Re: Terraforming Mercury - Is anyone this crazy?

I think that since Mercury has a near vacuum as an atmosphere, you can take advantage of this fact to spin it up before you add the atmosphere. If you use just a sun shade to make night and day, you've already eliminated half the available surface for habitation. Of course Mercury is slowly rotating, you what you'd end up with is a planet with seasons, the summer season would alternate between periods of night and day, while the winter season would be all night. If your going to expend the energy to slow down the rotation so it tidally locks, why not use that same rotation system to speed up its roation and produce a 24-hour day/night cycle in the first place. Seems that no matter what you do,your going to have to set up a planetary spin-up system in any case system. I say If your going to change the planets rate of rotation, you might as well increase its rotation rate, since you'll need the same infrastructure in any case to slow it down.
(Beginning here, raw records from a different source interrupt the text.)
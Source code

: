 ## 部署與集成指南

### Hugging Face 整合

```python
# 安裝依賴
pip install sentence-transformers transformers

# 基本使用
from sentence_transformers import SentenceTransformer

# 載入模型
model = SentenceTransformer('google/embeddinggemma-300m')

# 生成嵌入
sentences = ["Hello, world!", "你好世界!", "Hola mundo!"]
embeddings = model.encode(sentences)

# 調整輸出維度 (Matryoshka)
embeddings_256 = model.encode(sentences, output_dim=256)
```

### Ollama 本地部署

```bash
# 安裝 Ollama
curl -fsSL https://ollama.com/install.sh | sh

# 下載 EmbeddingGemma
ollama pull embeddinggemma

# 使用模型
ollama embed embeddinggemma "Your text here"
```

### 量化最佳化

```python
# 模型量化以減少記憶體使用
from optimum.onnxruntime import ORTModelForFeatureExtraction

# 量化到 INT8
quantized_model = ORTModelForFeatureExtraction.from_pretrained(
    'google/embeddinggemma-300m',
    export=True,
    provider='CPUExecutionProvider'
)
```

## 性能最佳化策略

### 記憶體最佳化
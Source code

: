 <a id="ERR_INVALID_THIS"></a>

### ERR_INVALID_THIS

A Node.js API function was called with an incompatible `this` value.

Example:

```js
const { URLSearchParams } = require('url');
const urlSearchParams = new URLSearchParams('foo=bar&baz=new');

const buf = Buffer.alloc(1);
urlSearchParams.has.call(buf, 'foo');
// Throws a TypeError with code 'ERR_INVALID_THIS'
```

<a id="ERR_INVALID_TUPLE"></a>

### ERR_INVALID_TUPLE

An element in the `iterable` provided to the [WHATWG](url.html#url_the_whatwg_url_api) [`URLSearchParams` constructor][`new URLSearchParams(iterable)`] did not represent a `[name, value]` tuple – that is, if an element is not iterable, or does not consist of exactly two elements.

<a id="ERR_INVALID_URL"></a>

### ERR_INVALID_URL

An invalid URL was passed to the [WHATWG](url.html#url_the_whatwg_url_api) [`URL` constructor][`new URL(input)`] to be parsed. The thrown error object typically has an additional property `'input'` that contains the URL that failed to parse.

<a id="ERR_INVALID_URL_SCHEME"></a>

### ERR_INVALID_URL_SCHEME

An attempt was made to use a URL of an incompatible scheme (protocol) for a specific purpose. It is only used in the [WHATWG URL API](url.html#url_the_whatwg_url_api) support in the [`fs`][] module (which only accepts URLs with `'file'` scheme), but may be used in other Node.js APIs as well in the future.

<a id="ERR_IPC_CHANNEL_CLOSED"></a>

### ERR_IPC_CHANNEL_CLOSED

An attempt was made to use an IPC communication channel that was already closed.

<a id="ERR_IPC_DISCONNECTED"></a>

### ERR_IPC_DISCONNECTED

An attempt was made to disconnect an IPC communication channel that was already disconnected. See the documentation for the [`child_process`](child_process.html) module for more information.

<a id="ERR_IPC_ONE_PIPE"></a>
Venus is another problem, it rotates slow but it is not tidally locked with the sun. In one proposal I heard, you place a sun shade inbetween Venus and the Sun and then you place a mirror in polar orbit to reflect the sun's light down to Venus to produce day and night. The only problem with this is the slight detail that the Sun would always be rising and setting in a different location each day. You could probably get the mirror to orbit in a sun synchronius orbit so that it has constant daylight to reflect towards Venus, but Venus would slowly rotate underneath the mirrors orbit. A Venus terraformed in this manner would have a constantly shifting apparent "North" direction. What is at one time the "North Pole" would then become the "Equator" and then the "South Pole" and then the "equator" once again. The same problem exists for Mercury if we don't change its rate of rotation.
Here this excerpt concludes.